CEDEAO : un ancien président ghanéen appelle le Nigeria à rouvrir ses frontières

Pour John Dramani Mahama, le Nigeria doit rouvrir ses frontières. L’ancien président ghanéen estime que le jeu en vaut la chandelle pour la redynamisation des échanges entre la première économie africaine et ses voisins.

L’appel a été lancé mardi à Lagos, lors d’une conférence-débat axée sur le thème « Au-delà de la politique : un récit économique pour l’Afrique de l’Ouest ». L’occasion tout indiquée pour les participants d‘évoquer l‘état de santé de l‘économie de l’Afrique occidentale.

Mais une santé peu ou pas reluisante vu la fermeture par le Nigeria de ses frontières.
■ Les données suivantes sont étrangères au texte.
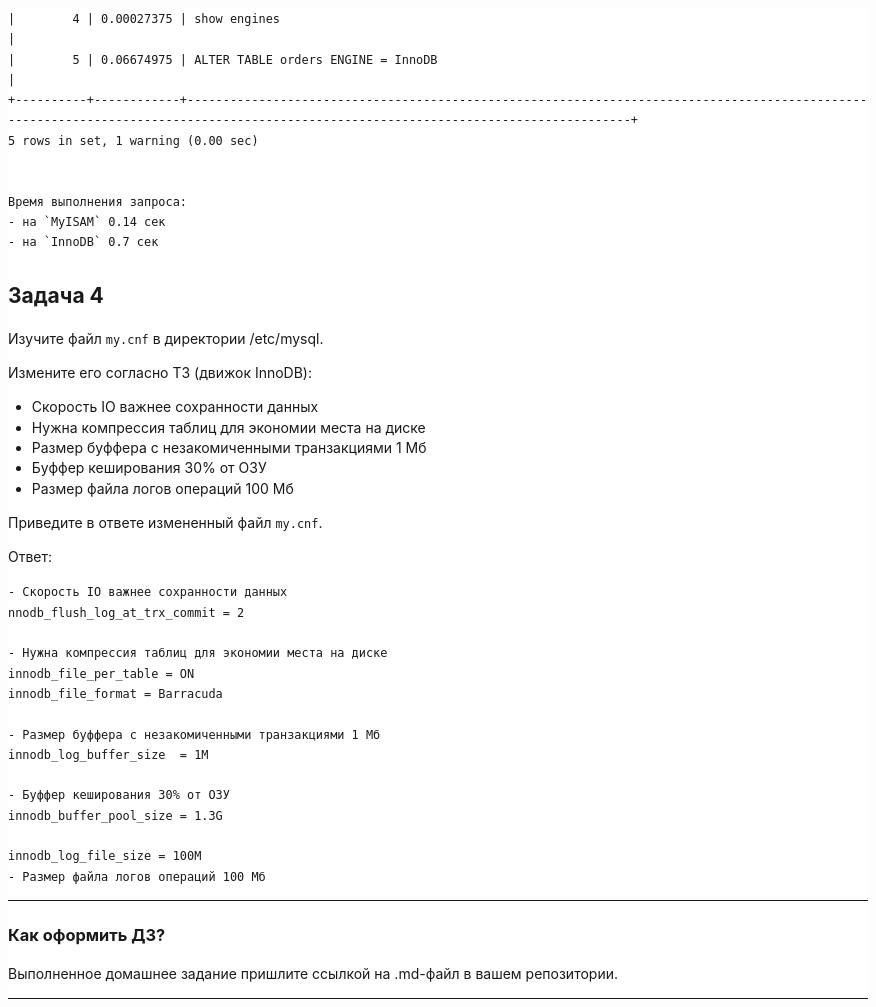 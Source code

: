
 ```
|        4 | 0.00027375 | show engines                                                                                                                                                                         |
|        5 | 0.06674975 | ALTER TABLE orders ENGINE = InnoDB                                                                                                                                                   |
+----------+------------+--------------------------------------------------------------------------------------------------------------------------------------------------------------------------------------+
5 rows in set, 1 warning (0.00 sec)


Время выполнения запроса: 
- на `MyISAM` 0.14 сек
- на `InnoDB` 0.7 сек
```
## Задача 4 

Изучите файл `my.cnf` в директории /etc/mysql.

Измените его согласно ТЗ (движок InnoDB):
- Скорость IO важнее сохранности данных
- Нужна компрессия таблиц для экономии места на диске
- Размер буффера с незакомиченными транзакциями 1 Мб
- Буффер кеширования 30% от ОЗУ
- Размер файла логов операций 100 Мб

Приведите в ответе измененный файл `my.cnf`.

Ответ: 
```
- Скорость IO важнее сохранности данных
nnodb_flush_log_at_trx_commit = 2 

- Нужна компрессия таблиц для экономии места на диске
innodb_file_per_table = ON
innodb_file_format = Barracuda

- Размер буффера с незакомиченными транзакциями 1 Мб
innodb_log_buffer_size	= 1M

- Буффер кеширования 30% от ОЗУ
innodb_buffer_pool_size = 1.3G

innodb_log_file_size = 100M
- Размер файла логов операций 100 Мб
```
---

### Как оформить ДЗ?

Выполненное домашнее задание пришлите ссылкой на .md-файл в вашем репозитории.

---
En août dernier, Abuja décidait unilatéralement de cadenasser toutes les issues menant vers chez ses voisins pour officiellement lutter contre la contrebande.
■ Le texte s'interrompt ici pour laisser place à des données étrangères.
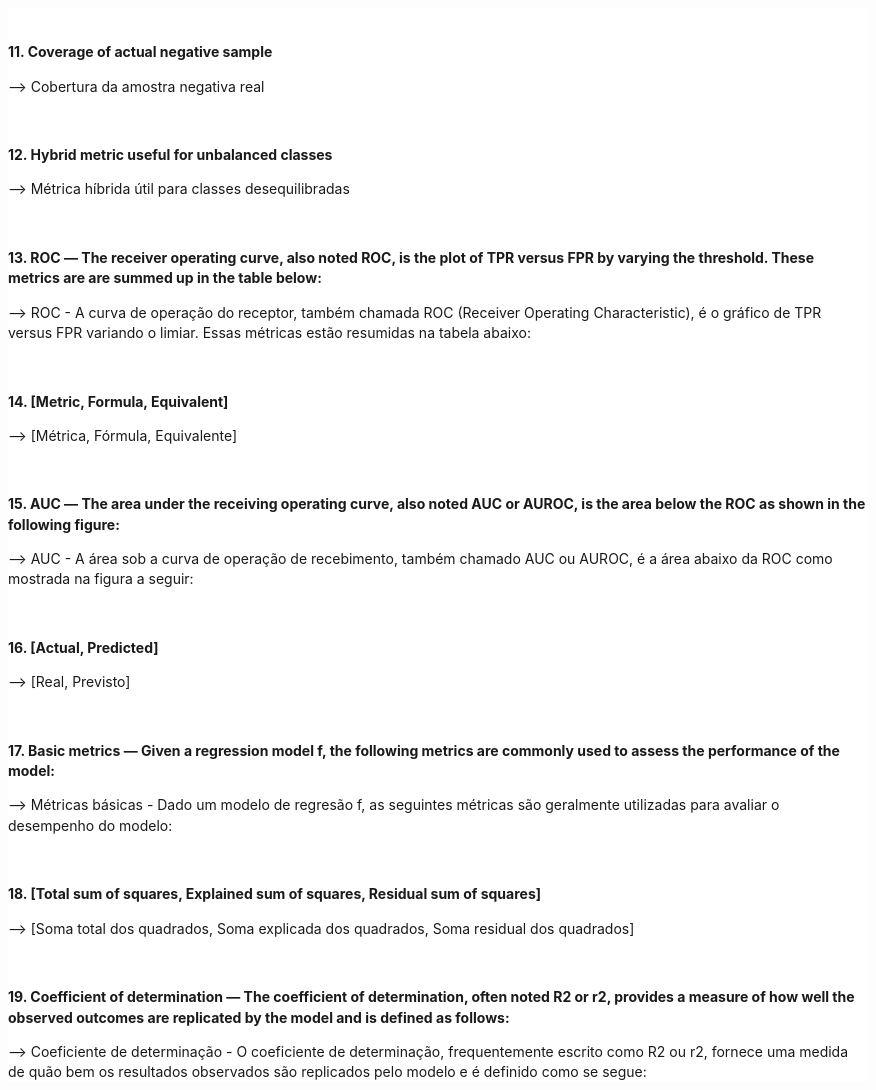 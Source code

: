 <br>

**11. Coverage of actual negative sample**

&#10230; Cobertura da amostra negativa real

<br>

**12. Hybrid metric useful for unbalanced classes**

&#10230; Métrica híbrida útil para classes desequilibradas

<br>

**13. ROC ― The receiver operating curve, also noted ROC, is the plot of TPR versus FPR by varying the threshold. These metrics are are summed up in the table below:**

&#10230; ROC - A curva de operação do receptor, também chamada ROC (Receiver Operating Characteristic), é o gráfico de TPR versus FPR variando o limiar. Essas métricas estão resumidas na tabela abaixo:

<br>

**14. [Metric, Formula, Equivalent]**

&#10230; [Métrica, Fórmula, Equivalente]

<br>

**15. AUC ― The area under the receiving operating curve, also noted AUC or AUROC, is the area below the ROC as shown in the following figure:**

&#10230; AUC - A área sob a curva de operação de recebimento, também chamado AUC ou AUROC, é a área abaixo da ROC como mostrada na figura a seguir:

<br>

**16. [Actual, Predicted]**

&#10230; [Real, Previsto]

<br>

**17. Basic metrics ― Given a regression model f, the following metrics are commonly used to assess the performance of the model:**

&#10230; Métricas básicas - Dado um modelo de regresão f, as seguintes métricas são geralmente utilizadas para avaliar o desempenho do modelo:

<br>

**18. [Total sum of squares, Explained sum of squares, Residual sum of squares]**

&#10230; [Soma total dos quadrados, Soma explicada dos quadrados, Soma residual dos quadrados]

<br>

**19. Coefficient of determination ― The coefficient of determination, often noted R2 or r2, provides a measure of how well the observed outcomes are replicated by the model and is defined as follows:**

&#10230; Coeficiente de determinação - O coeficiente de determinação, frequentemente escrito como R2 ou r2, fornece uma medida de quão bem os resultados observados são replicados pelo modelo e é definido como se segue:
Une décision qui n’a pas été sans conséquence pour les voisins dont le Niger avec lequel il partage quelque 1500 km de frontière. « On estime à une quarantaine de milliards de francs CFA (60 millions d’euros) la baisse des recettes due à la fermeture des frontières du Nigeria », notait Mamadou Diop, ministre nigérien des Finances.

Bien que son pays n’ait pas de frontière avec la première économie africaine, John Dramani Mahama pense tout de même qu’il est grand temps que le Nigeria revisite sa décision et l’abroge.

« Avec la signature de l’accord de groupe de travail conjoint sur la frontière entre le Nigeria et ses voisins, j’aimerais saisir cette occasion pour lancer un appel au Nigeria pour ouvrir sa frontière afin que les activités économiques puissent reprendre », a déclaré l’ancien président du Ghana (2012-2017).

Ce, conformément aux principes de la Communauté économique des États de l’Afrique de l’Ouest (CEDEAO).

« La CEDEAO a été créée pour promouvoir l’idéal de l’autosuffisance collective pour ses États membres. En tant qu’union commerciale, elle vise également à créer un seul et même grand bloc commercial grâce à la coopération économique », a ajouté M. Mahama.

Reste à savoir quelle sera la réaction d’Abuja à cet appel.